═════ Material provided ═════

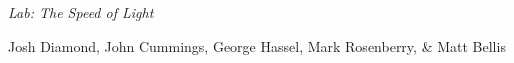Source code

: {\LARGE {\em \noindent Lab: The Speed of Light}}

\large{\noindent Josh Diamond,  John Cummings, George Hassel, Mark Rosenberry, \& Matt Bellis}
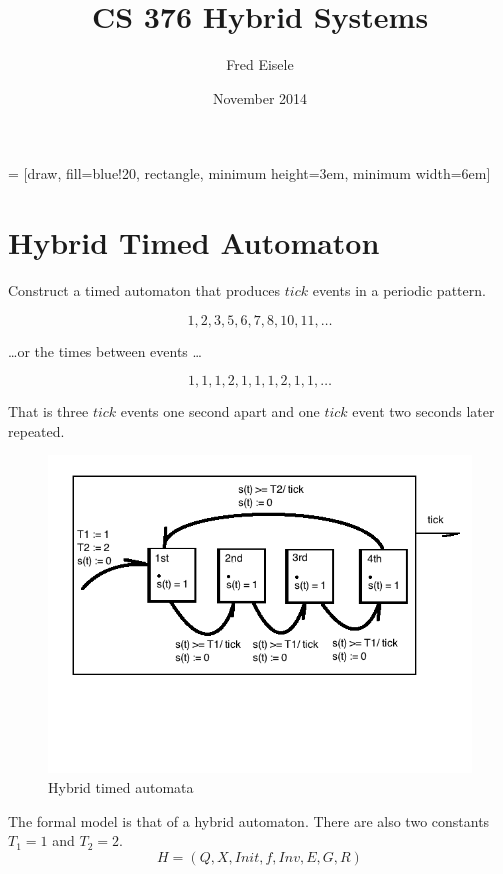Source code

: \documentclass{article}
\title{CS 376 Hybrid Systems}
\author{Fred Eisele}
\date{November 2014}
\begin{document}
\maketitle

 = [draw, fill=blue!20, rectangle,
    minimum height=3em, minimum width=6em]


\section{Hybrid Timed Automaton}
Construct a timed automaton that produces $tick$
events in a periodic pattern.

\begin{equation}
1, 2, 3, 5, 6, 7 ,8, 10, 11, \ldots
\end{equation}

\ldots or the times between events \ldots

\begin{equation}
1, 1, 1, 2, 1, 1, 1, 2, 1, 1, \ldots
\end{equation}

That is three $tick$ events one second apart
and one $tick$ event two seconds later repeated.

\begin{figure}[h!]
\centering
\includegraphics[scale=0.7]{hw7_1_actor_detail.png}
\caption{Hybrid timed automata}
\label{fig:time_automata}
\end{figure}

The formal model is that of a hybrid automaton.
There are also two constants $T_1 = 1$ and $T_2 = 2$.
\begin{equation}
H = (Q, X, Init, f, Inv, E, G, R)
\end{equation}
\end{document}
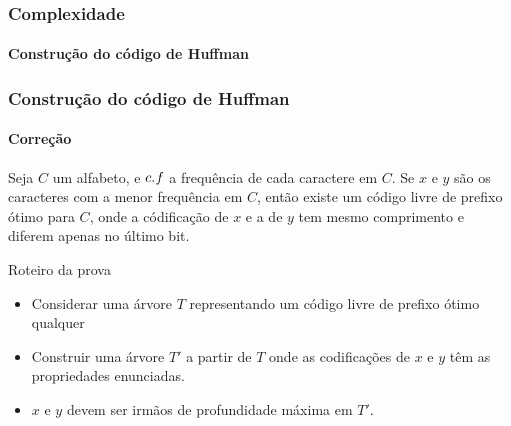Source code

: \documentclass{beamer}
\begin{document}
\begin{frame}
\frametitle{Complexidade}
\framesubtitle{Construção do código de Huffman}

\end{frame}

\begin{frame}
\frametitle{Construção do código de Huffman}
\framesubtitle{Correção}

\begin{lemma}
Seja $C$ um alfabeto, e $\attrib{c}{f}$ a frequência de cada caractere em
$C$.  Se $x$ e $y$ são os caracteres com a menor frequência em $C$, então existe
um código livre de prefixo ótimo para $C$, onde a códificação de $x$ e a de $y$
tem mesmo comprimento e diferem apenas no último bit.
\end{lemma}

Roteiro da prova
\begin{itemize}
\item Considerar uma árvore $T$ representando um código livre de prefixo ótimo
  \alert{qualquer}
\item Construir uma árvore $T'$ a partir de $T$ onde as codificações de $x$ e $y$ têm
  as propriedades enunciadas.
\item $x$ e $y$ devem ser irmãos de profundidade máxima em $T'$.
\end{itemize}

\end{frame}
\end{document}
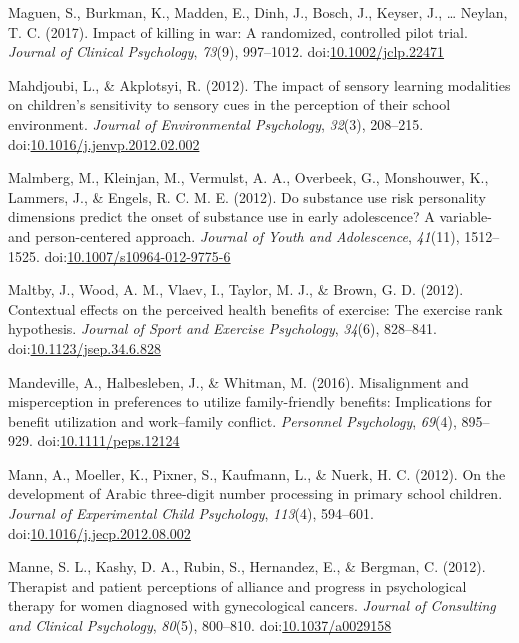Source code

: \documentclass[english,man]{apa6}
\theoremstyle{definition}
\theoremstyle{definition}
\theoremstyle{definition}
\theoremstyle{remark}
\begin{document}
\hypertarget{ref-Maguen2017}{}
Maguen, S., Burkman, K., Madden, E., Dinh, J., Bosch, J., Keyser, J.,
\ldots{} Neylan, T. C. (2017). Impact of killing in war: A randomized,
controlled pilot trial. \emph{Journal of Clinical Psychology},
\emph{73}(9), 997--1012.
doi:\href{https://doi.org/10.1002/jclp.22471}{10.1002/jclp.22471}

\hypertarget{ref-Mahdjoubi2012}{}
Mahdjoubi, L., \& Akplotsyi, R. (2012). The impact of sensory learning
modalities on children's sensitivity to sensory cues in the perception
of their school environment. \emph{Journal of Environmental Psychology},
\emph{32}(3), 208--215.
doi:\href{https://doi.org/10.1016/j.jenvp.2012.02.002}{10.1016/j.jenvp.2012.02.002}

\hypertarget{ref-Malmberg2012}{}
Malmberg, M., Kleinjan, M., Vermulst, A. A., Overbeek, G., Monshouwer,
K., Lammers, J., \& Engels, R. C. M. E. (2012). Do substance use risk
personality dimensions predict the onset of substance use in early
adolescence? A variable- and person-centered approach. \emph{Journal of
Youth and Adolescence}, \emph{41}(11), 1512--1525.
doi:\href{https://doi.org/10.1007/s10964-012-9775-6}{10.1007/s10964-012-9775-6}

\hypertarget{ref-Maltby2012}{}
Maltby, J., Wood, A. M., Vlaev, I., Taylor, M. J., \& Brown, G. D.
(2012). Contextual effects on the perceived health benefits of exercise:
The exercise rank hypothesis. \emph{Journal of Sport and Exercise
Psychology}, \emph{34}(6), 828--841.
doi:\href{https://doi.org/10.1123/jsep.34.6.828}{10.1123/jsep.34.6.828}

\hypertarget{ref-Mandeville2016}{}
Mandeville, A., Halbesleben, J., \& Whitman, M. (2016). Misalignment and
misperception in preferences to utilize family-friendly benefits:
Implications for benefit utilization and work--family conflict.
\emph{Personnel Psychology}, \emph{69}(4), 895--929.
doi:\href{https://doi.org/10.1111/peps.12124}{10.1111/peps.12124}

\hypertarget{ref-Mann2012}{}
Mann, A., Moeller, K., Pixner, S., Kaufmann, L., \& Nuerk, H. C. (2012).
On the development of Arabic three-digit number processing in primary
school children. \emph{Journal of Experimental Child Psychology},
\emph{113}(4), 594--601.
doi:\href{https://doi.org/10.1016/j.jecp.2012.08.002}{10.1016/j.jecp.2012.08.002}

\hypertarget{ref-Manne2012}{}
Manne, S. L., Kashy, D. A., Rubin, S., Hernandez, E., \& Bergman, C.
(2012). Therapist and patient perceptions of alliance and progress in
psychological therapy for women diagnosed with gynecological cancers.
\emph{Journal of Consulting and Clinical Psychology}, \emph{80}(5),
800--810. doi:\href{https://doi.org/10.1037/a0029158}{10.1037/a0029158}
\end{document}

═════

_Task statement_:
Please set down each entry word for word, without its images.

_Problem solution_:
Source code

: {\LARGE {\em \noindent Lab: The Speed of Light}}

\large{\noindent Josh Diamond,  John Cummings, George Hassel, Mark Rosenberry, \& Matt Bellis}
Source code

: \documentclass{article}
\title{CS 376 Hybrid Systems}
\author{Fred Eisele}
\date{November 2014}
\begin{document}
\maketitle

 = [draw, fill=blue!20, rectangle,
    minimum height=3em, minimum width=6em]


\section{Hybrid Timed Automaton}
Construct a timed automaton that produces $tick$
events in a periodic pattern.

\begin{equation}
1, 2, 3, 5, 6, 7 ,8, 10, 11, \ldots
\end{equation}

\ldots or the times between events \ldots

\begin{equation}
1, 1, 1, 2, 1, 1, 1, 2, 1, 1, \ldots
\end{equation}

That is three $tick$ events one second apart
and one $tick$ event two seconds later repeated.

\begin{figure}[h!]
\centering
\includegraphics[scale=0.7]{hw7_1_actor_detail.png}
\caption{Hybrid timed automata}
\label{fig:time_automata}
\end{figure}

The formal model is that of a hybrid automaton.
There are also two constants $T_1 = 1$ and $T_2 = 2$.
\begin{equation}
H = (Q, X, Init, f, Inv, E, G, R)
\end{equation}
\end{document}
Source code

: \documentclass{beamer}
\begin{document}
\begin{frame}
\frametitle{Complexidade}
\framesubtitle{Construção do código de Huffman}

\end{frame}

\begin{frame}
\frametitle{Construção do código de Huffman}
\framesubtitle{Correção}

\begin{lemma}
Seja $C$ um alfabeto, e $\attrib{c}{f}$ a frequência de cada caractere em
$C$.  Se $x$ e $y$ são os caracteres com a menor frequência em $C$, então existe
um código livre de prefixo ótimo para $C$, onde a códificação de $x$ e a de $y$
tem mesmo comprimento e diferem apenas no último bit.
\end{lemma}

Roteiro da prova
\begin{itemize}
\item Considerar uma árvore $T$ representando um código livre de prefixo ótimo
  \alert{qualquer}
\item Construir uma árvore $T'$ a partir de $T$ onde as codificações de $x$ e $y$ têm
  as propriedades enunciadas.
\item $x$ e $y$ devem ser irmãos de profundidade máxima em $T'$.
\end{itemize}

\end{frame}
\end{document}
Source code

: \documentclass[english,man]{apa6}
\theoremstyle{definition}
\theoremstyle{definition}
\theoremstyle{definition}
\theoremstyle{remark}
\begin{document}
\hypertarget{ref-Maguen2017}{}
Maguen, S., Burkman, K., Madden, E., Dinh, J., Bosch, J., Keyser, J.,
\ldots{} Neylan, T. C. (2017). Impact of killing in war: A randomized,
controlled pilot trial. \emph{Journal of Clinical Psychology},
\emph{73}(9), 997--1012.
doi:\href{https://doi.org/10.1002/jclp.22471}{10.1002/jclp.22471}

\hypertarget{ref-Mahdjoubi2012}{}
Mahdjoubi, L., \& Akplotsyi, R. (2012). The impact of sensory learning
modalities on children's sensitivity to sensory cues in the perception
of their school environment. \emph{Journal of Environmental Psychology},
\emph{32}(3), 208--215.
doi:\href{https://doi.org/10.1016/j.jenvp.2012.02.002}{10.1016/j.jenvp.2012.02.002}

\hypertarget{ref-Malmberg2012}{}
Malmberg, M., Kleinjan, M., Vermulst, A. A., Overbeek, G., Monshouwer,
K., Lammers, J., \& Engels, R. C. M. E. (2012). Do substance use risk
personality dimensions predict the onset of substance use in early
adolescence? A variable- and person-centered approach. \emph{Journal of
Youth and Adolescence}, \emph{41}(11), 1512--1525.
doi:\href{https://doi.org/10.1007/s10964-012-9775-6}{10.1007/s10964-012-9775-6}

\hypertarget{ref-Maltby2012}{}
Maltby, J., Wood, A. M., Vlaev, I., Taylor, M. J., \& Brown, G. D.
(2012). Contextual effects on the perceived health benefits of exercise:
The exercise rank hypothesis. \emph{Journal of Sport and Exercise
Psychology}, \emph{34}(6), 828--841.
doi:\href{https://doi.org/10.1123/jsep.34.6.828}{10.1123/jsep.34.6.828}

\hypertarget{ref-Mandeville2016}{}
Mandeville, A., Halbesleben, J., \& Whitman, M. (2016). Misalignment and
misperception in preferences to utilize family-friendly benefits:
Implications for benefit utilization and work--family conflict.
\emph{Personnel Psychology}, \emph{69}(4), 895--929.
doi:\href{https://doi.org/10.1111/peps.12124}{10.1111/peps.12124}

\hypertarget{ref-Mann2012}{}
Mann, A., Moeller, K., Pixner, S., Kaufmann, L., \& Nuerk, H. C. (2012).
On the development of Arabic three-digit number processing in primary
school children. \emph{Journal of Experimental Child Psychology},
\emph{113}(4), 594--601.
doi:\href{https://doi.org/10.1016/j.jecp.2012.08.002}{10.1016/j.jecp.2012.08.002}

\hypertarget{ref-Manne2012}{}
Manne, S. L., Kashy, D. A., Rubin, S., Hernandez, E., \& Bergman, C.
(2012). Therapist and patient perceptions of alliance and progress in
psychological therapy for women diagnosed with gynecological cancers.
\emph{Journal of Consulting and Clinical Psychology}, \emph{80}(5),
800--810. doi:\href{https://doi.org/10.1037/a0029158}{10.1037/a0029158}
\end{document}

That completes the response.